**Work order:** No record may be omitted; give all of them again exactly.

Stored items
━━━━━━━━━━━━━━━━━━━━━━━━━━━━━━

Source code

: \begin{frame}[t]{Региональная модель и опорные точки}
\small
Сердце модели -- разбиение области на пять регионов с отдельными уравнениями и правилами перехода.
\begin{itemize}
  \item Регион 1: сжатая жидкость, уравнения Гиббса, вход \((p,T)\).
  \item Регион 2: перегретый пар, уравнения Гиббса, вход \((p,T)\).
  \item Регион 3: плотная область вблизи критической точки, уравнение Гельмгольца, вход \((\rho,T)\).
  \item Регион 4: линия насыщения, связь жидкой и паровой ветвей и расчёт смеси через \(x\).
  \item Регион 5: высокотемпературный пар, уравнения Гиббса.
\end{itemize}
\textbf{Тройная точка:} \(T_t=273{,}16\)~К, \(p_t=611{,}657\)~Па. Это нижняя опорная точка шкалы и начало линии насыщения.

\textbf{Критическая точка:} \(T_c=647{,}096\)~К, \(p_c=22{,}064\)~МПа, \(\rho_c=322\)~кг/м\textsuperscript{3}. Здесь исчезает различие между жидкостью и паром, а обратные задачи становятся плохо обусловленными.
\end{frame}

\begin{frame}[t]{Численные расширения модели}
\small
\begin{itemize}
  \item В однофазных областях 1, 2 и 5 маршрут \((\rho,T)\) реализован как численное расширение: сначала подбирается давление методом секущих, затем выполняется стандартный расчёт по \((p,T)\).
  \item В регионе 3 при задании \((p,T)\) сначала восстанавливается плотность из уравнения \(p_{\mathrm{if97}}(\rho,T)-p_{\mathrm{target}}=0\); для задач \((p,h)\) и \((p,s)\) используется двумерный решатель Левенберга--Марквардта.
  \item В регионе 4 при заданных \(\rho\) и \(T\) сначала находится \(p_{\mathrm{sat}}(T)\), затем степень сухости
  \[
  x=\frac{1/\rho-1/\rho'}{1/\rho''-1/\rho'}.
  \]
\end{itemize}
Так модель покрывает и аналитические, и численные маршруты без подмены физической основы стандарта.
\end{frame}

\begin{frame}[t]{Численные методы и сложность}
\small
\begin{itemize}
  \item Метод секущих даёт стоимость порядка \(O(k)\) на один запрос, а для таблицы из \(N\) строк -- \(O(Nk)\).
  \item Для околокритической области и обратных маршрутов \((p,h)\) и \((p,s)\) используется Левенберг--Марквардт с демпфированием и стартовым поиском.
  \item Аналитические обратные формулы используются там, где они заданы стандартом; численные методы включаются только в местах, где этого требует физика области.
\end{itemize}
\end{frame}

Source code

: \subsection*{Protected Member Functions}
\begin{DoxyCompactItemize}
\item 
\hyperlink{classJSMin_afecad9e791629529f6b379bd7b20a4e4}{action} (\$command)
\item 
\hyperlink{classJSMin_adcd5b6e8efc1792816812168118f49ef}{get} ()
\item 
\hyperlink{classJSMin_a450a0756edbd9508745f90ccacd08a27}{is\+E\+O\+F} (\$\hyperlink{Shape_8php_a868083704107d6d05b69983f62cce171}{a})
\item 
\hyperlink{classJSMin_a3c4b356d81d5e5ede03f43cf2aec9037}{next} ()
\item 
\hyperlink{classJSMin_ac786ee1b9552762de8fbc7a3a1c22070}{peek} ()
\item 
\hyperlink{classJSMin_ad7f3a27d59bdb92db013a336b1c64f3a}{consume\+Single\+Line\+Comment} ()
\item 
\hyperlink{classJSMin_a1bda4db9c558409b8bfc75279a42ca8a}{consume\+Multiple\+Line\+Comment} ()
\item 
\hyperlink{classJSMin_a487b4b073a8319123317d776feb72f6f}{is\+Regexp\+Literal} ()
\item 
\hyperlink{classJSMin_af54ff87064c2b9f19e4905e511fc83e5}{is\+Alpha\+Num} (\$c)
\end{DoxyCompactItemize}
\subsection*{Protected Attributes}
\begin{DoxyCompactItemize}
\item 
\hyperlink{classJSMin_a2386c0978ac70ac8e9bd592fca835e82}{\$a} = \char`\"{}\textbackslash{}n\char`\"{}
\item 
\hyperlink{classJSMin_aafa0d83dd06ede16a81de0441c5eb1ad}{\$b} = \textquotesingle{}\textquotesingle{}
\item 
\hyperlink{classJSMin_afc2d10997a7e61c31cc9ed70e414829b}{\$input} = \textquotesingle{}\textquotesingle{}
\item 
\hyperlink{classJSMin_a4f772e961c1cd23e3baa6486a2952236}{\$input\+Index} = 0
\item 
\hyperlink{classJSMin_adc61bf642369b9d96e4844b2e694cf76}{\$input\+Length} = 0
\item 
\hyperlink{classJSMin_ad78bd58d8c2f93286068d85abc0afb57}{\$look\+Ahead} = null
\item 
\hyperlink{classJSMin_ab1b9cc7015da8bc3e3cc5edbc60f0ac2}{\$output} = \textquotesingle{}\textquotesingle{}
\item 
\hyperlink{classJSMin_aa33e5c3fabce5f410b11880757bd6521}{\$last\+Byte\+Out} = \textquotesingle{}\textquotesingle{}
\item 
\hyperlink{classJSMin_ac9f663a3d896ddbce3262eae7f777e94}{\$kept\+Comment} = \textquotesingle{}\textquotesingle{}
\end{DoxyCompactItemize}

━━━━━━━━━━━━━━━━━━━━━━━━━━━━━━

**Response:**
Source code

: \begin{frame}[t]{Региональная модель и опорные точки}
\small
Сердце модели -- разбиение области на пять регионов с отдельными уравнениями и правилами перехода.
\begin{itemize}
  \item Регион 1: сжатая жидкость, уравнения Гиббса, вход \((p,T)\).
  \item Регион 2: перегретый пар, уравнения Гиббса, вход \((p,T)\).
  \item Регион 3: плотная область вблизи критической точки, уравнение Гельмгольца, вход \((\rho,T)\).
  \item Регион 4: линия насыщения, связь жидкой и паровой ветвей и расчёт смеси через \(x\).
  \item Регион 5: высокотемпературный пар, уравнения Гиббса.
\end{itemize}
\textbf{Тройная точка:} \(T_t=273{,}16\)~К, \(p_t=611{,}657\)~Па. Это нижняя опорная точка шкалы и начало линии насыщения.

\textbf{Критическая точка:} \(T_c=647{,}096\)~К, \(p_c=22{,}064\)~МПа, \(\rho_c=322\)~кг/м\textsuperscript{3}. Здесь исчезает различие между жидкостью и паром, а обратные задачи становятся плохо обусловленными.
\end{frame}

\begin{frame}[t]{Численные расширения модели}
\small
\begin{itemize}
  \item В однофазных областях 1, 2 и 5 маршрут \((\rho,T)\) реализован как численное расширение: сначала подбирается давление методом секущих, затем выполняется стандартный расчёт по \((p,T)\).
  \item В регионе 3 при задании \((p,T)\) сначала восстанавливается плотность из уравнения \(p_{\mathrm{if97}}(\rho,T)-p_{\mathrm{target}}=0\); для задач \((p,h)\) и \((p,s)\) используется двумерный решатель Левенберга--Марквардта.
  \item В регионе 4 при заданных \(\rho\) и \(T\) сначала находится \(p_{\mathrm{sat}}(T)\), затем степень сухости
  \[
  x=\frac{1/\rho-1/\rho'}{1/\rho''-1/\rho'}.
  \]
\end{itemize}
Так модель покрывает и аналитические, и численные маршруты без подмены физической основы стандарта.
\end{frame}

\begin{frame}[t]{Численные методы и сложность}
\small
\begin{itemize}
  \item Метод секущих даёт стоимость порядка \(O(k)\) на один запрос, а для таблицы из \(N\) строк -- \(O(Nk)\).
  \item Для околокритической области и обратных маршрутов \((p,h)\) и \((p,s)\) используется Левенберг--Марквардт с демпфированием и стартовым поиском.
  \item Аналитические обратные формулы используются там, где они заданы стандартом; численные методы включаются только в местах, где этого требует физика области.
\end{itemize}
\end{frame}

Source code

: \subsection*{Protected Member Functions}
\begin{DoxyCompactItemize}
\item 
\hyperlink{classJSMin_afecad9e791629529f6b379bd7b20a4e4}{action} (\$command)
\item 
\hyperlink{classJSMin_adcd5b6e8efc1792816812168118f49ef}{get} ()
\item 
\hyperlink{classJSMin_a450a0756edbd9508745f90ccacd08a27}{is\+E\+O\+F} (\$\hyperlink{Shape_8php_a868083704107d6d05b69983f62cce171}{a})
\item 
\hyperlink{classJSMin_a3c4b356d81d5e5ede03f43cf2aec9037}{next} ()
\item 
\hyperlink{classJSMin_ac786ee1b9552762de8fbc7a3a1c22070}{peek} ()
\item 
\hyperlink{classJSMin_ad7f3a27d59bdb92db013a336b1c64f3a}{consume\+Single\+Line\+Comment} ()
\item 
\hyperlink{classJSMin_a1bda4db9c558409b8bfc75279a42ca8a}{consume\+Multiple\+Line\+Comment} ()
\item 
\hyperlink{classJSMin_a487b4b073a8319123317d776feb72f6f}{is\+Regexp\+Literal} ()
\item 
\hyperlink{classJSMin_af54ff87064c2b9f19e4905e511fc83e5}{is\+Alpha\+Num} (\$c)
\end{DoxyCompactItemize}
\subsection*{Protected Attributes}
\begin{DoxyCompactItemize}
\item 
\hyperlink{classJSMin_a2386c0978ac70ac8e9bd592fca835e82}{\$a} = \char`\"{}\textbackslash{}n\char`\"{}
\item 
\hyperlink{classJSMin_aafa0d83dd06ede16a81de0441c5eb1ad}{\$b} = \textquotesingle{}\textquotesingle{}
\item 
\hyperlink{classJSMin_afc2d10997a7e61c31cc9ed70e414829b}{\$input} = \textquotesingle{}\textquotesingle{}
\item 
\hyperlink{classJSMin_a4f772e961c1cd23e3baa6486a2952236}{\$input\+Index} = 0
\item 
\hyperlink{classJSMin_adc61bf642369b9d96e4844b2e694cf76}{\$input\+Length} = 0
\item 
\hyperlink{classJSMin_ad78bd58d8c2f93286068d85abc0afb57}{\$look\+Ahead} = null
\item 
\hyperlink{classJSMin_ab1b9cc7015da8bc3e3cc5edbc60f0ac2}{\$output} = \textquotesingle{}\textquotesingle{}
\item 
\hyperlink{classJSMin_aa33e5c3fabce5f410b11880757bd6521}{\$last\+Byte\+Out} = \textquotesingle{}\textquotesingle{}
\item 
\hyperlink{classJSMin_ac9f663a3d896ddbce3262eae7f777e94}{\$kept\+Comment} = \textquotesingle{}\textquotesingle{}
\end{DoxyCompactItemize}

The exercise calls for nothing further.